TASK DIRECTIONS
From the entries below, pull out each line where "textbf" appears.

[Entries taken from a collection]
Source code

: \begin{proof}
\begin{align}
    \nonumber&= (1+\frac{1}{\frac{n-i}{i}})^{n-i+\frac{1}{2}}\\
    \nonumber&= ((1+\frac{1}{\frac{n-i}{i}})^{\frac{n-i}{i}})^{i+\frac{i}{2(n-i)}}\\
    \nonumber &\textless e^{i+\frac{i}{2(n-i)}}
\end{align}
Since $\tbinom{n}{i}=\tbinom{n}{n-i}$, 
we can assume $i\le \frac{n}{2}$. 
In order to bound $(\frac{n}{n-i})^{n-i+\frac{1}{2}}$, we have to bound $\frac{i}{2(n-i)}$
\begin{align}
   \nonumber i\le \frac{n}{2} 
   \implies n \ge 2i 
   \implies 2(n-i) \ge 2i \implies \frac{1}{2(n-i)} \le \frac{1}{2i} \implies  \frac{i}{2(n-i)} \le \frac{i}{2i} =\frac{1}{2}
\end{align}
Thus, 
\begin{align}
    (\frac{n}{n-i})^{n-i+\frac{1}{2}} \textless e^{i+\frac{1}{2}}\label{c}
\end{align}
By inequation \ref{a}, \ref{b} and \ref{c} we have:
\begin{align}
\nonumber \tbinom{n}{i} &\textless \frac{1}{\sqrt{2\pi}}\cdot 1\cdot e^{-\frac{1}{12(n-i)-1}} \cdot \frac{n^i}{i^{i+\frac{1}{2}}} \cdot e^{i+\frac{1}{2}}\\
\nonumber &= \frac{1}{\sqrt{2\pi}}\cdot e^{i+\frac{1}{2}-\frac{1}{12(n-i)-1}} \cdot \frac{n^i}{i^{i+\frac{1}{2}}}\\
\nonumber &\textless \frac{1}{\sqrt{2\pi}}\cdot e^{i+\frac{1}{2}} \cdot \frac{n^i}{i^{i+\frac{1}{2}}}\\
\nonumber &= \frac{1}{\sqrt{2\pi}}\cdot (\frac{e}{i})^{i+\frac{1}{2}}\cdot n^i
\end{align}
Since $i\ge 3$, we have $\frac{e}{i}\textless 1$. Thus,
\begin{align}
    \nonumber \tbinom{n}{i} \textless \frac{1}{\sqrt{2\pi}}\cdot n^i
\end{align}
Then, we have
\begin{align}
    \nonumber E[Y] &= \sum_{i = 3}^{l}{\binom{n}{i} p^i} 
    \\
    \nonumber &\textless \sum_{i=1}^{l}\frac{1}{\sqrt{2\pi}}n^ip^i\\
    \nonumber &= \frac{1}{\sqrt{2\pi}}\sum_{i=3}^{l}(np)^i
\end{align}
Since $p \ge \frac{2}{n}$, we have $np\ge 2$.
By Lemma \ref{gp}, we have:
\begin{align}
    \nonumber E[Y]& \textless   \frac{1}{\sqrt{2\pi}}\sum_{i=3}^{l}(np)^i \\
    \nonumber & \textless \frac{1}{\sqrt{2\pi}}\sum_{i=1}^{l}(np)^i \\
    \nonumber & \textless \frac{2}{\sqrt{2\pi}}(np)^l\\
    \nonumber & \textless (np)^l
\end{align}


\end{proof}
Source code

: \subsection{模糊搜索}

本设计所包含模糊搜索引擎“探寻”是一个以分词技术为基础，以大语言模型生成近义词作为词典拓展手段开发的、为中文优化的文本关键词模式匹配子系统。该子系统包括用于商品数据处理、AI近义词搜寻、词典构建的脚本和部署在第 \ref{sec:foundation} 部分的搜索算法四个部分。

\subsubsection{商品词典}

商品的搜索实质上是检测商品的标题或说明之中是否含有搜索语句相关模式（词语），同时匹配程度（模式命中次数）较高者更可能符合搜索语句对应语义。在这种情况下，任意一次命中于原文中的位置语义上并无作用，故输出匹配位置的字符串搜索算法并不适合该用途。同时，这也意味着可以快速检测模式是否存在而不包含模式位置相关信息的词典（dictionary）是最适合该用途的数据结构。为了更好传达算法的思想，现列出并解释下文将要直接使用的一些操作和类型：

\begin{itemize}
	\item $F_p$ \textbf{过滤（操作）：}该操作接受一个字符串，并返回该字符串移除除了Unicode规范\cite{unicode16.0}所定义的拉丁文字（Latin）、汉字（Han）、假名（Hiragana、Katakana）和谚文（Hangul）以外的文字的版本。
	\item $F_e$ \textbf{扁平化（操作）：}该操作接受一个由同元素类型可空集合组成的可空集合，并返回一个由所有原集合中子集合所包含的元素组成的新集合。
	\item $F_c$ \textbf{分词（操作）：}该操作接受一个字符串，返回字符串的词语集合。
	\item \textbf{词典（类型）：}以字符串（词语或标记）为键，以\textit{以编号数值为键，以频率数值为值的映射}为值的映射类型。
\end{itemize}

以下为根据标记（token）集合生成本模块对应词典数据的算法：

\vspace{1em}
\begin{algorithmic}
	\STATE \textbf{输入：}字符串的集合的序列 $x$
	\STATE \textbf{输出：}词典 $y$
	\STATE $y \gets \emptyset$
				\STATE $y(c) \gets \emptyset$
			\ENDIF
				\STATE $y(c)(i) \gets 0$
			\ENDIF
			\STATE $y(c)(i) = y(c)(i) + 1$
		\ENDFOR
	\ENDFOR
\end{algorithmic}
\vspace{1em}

SOLUTION TO THIS EXERCISE
	\item $F_p$ \textbf{过滤（操作）：}该操作接受一个字符串，并返回该字符串移除除了Unicode规范\cite{unicode16.0}所定义的拉丁文字（Latin）、汉字（Han）、假名（Hiragana、Katakana）和谚文（Hangul）以外的文字的版本。
	\item $F_e$ \textbf{扁平化（操作）：}该操作接受一个由同元素类型可空集合组成的可空集合，并返回一个由所有原集合中子集合所包含的元素组成的新集合。
	\item $F_c$ \textbf{分词（操作）：}该操作接受一个字符串，返回字符串的词语集合。
	\item \textbf{词典（类型）：}以字符串（词语或标记）为键，以\textit{以编号数值为键，以频率数值为值的映射}为值的映射类型。
	\STATE \textbf{输入：}字符串的集合的序列 $x$
	\STATE \textbf{输出：}词典 $y$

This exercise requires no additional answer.